Technological developments over the following years made it possible for the automobile industry to expand exponentially, especially when it came to security. We are far and away from those times when the only security available to the man behind the wheel was the brake pedal. Nowadays cars are equipped with sensors and detectors of all kinds, to aid braking, driving, parking, etc, taking into account that driverless cars will soon hit the roads

The technology has relentlessly evolved to the point of becoming a threat to the stability and longevity of motor insurance.

Evolution of motor safety technologies

Originally created with its brake and head lights for protection systems, cars have ever since undergone many changes and improvements in terms of safety equipment.

The windshield wiper

The invention of the first operational windshield wipers is attributed to Mary Anderson, American real estate developer and winemaker who, in 1903, patented her invention as the "window cleaning device", a system controlled by a lever located inside the vehicle.
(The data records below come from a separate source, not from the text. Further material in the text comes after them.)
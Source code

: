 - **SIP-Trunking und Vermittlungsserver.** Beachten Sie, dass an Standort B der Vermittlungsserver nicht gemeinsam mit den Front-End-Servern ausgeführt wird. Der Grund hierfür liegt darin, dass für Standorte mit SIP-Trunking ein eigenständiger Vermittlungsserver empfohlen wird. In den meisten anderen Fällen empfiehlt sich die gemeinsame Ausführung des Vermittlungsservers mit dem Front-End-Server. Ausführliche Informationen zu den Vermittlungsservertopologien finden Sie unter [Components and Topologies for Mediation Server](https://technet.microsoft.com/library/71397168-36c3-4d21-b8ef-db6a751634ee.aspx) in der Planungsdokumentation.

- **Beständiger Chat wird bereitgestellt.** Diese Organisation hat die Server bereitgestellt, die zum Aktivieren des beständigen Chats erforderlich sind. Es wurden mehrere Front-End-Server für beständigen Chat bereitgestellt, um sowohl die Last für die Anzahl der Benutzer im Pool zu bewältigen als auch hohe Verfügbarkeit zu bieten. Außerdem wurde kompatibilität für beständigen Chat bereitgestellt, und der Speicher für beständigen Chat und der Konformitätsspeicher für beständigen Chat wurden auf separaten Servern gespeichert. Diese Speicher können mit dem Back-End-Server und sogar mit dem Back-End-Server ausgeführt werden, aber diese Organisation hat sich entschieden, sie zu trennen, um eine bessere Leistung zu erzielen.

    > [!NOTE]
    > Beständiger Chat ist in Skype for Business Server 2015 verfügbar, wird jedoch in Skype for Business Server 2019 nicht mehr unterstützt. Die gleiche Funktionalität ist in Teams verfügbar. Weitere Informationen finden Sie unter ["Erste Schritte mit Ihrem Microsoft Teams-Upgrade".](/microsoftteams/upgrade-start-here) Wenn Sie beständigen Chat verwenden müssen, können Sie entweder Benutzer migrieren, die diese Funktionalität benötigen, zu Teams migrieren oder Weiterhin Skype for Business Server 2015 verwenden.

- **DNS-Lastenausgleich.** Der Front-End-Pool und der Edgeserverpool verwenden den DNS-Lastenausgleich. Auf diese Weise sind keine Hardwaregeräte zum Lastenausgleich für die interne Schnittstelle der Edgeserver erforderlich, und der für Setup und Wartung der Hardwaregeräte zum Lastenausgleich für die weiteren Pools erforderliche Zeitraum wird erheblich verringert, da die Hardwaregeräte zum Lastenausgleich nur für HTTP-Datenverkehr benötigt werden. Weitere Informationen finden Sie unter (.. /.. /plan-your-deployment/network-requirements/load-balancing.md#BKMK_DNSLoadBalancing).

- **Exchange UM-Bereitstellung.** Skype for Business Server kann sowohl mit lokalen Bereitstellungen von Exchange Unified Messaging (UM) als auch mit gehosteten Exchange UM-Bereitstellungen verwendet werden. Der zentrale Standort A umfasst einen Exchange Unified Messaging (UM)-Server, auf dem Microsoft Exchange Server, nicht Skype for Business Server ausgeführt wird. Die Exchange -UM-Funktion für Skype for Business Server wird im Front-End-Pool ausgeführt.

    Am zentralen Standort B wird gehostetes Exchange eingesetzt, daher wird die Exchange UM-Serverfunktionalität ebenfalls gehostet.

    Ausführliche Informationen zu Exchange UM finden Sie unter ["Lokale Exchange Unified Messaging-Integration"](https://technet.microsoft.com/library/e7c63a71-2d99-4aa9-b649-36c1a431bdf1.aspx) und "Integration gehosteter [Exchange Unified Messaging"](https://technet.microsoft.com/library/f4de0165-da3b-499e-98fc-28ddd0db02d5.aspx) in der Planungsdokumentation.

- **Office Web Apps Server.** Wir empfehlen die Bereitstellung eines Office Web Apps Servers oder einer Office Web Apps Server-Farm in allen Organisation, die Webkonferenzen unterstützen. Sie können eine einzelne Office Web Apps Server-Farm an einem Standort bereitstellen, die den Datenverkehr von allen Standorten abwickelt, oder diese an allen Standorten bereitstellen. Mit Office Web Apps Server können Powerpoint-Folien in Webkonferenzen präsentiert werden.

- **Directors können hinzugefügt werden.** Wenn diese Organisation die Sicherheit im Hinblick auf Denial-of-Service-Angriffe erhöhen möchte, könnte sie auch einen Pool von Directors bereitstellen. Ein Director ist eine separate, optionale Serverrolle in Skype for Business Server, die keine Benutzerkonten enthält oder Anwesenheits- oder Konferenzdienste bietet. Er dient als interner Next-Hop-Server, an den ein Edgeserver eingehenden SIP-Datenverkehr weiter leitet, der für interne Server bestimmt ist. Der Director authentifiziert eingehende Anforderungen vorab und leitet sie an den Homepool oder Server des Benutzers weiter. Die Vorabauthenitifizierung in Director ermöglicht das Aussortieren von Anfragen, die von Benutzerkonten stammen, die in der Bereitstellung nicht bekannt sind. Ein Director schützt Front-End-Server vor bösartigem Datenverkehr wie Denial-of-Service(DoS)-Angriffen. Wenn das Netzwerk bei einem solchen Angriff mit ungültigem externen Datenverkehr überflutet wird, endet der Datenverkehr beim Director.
Electronically-controlled wipers appeared almost twenty years later, patented in 1922 by Willian Folberth in the United States.

Usefulness: Windshield wipers allow the driver to keep a good view of the road, thus reducing the risk of accidents in wet weather.

The airbag

Airbag © Alexauto321 , CC BY-SA 3.0

Airbags as we know them today were invented by Walter Linderer (1941)in Germany, and John Hetrick (1951) in America.

Because of the slowness of their deployment, airbags were, since their creation in Germany, considered hardly practical for maximum safety. Twenty years later, Ford, in the USA, deployed John Hetrick ‘s airbags. Compressed air was then replaced by sodium azide and crash detectors were installed at the front of the vehicle to control the inflation of the cushions.

Previously used to replace the safety belt, they are currently considered as supplements thereto and classified as SRS “Supplementary Restraint System".

Usefulness: Airbags greatly reduce the likelihood of death and injury in case of road crash.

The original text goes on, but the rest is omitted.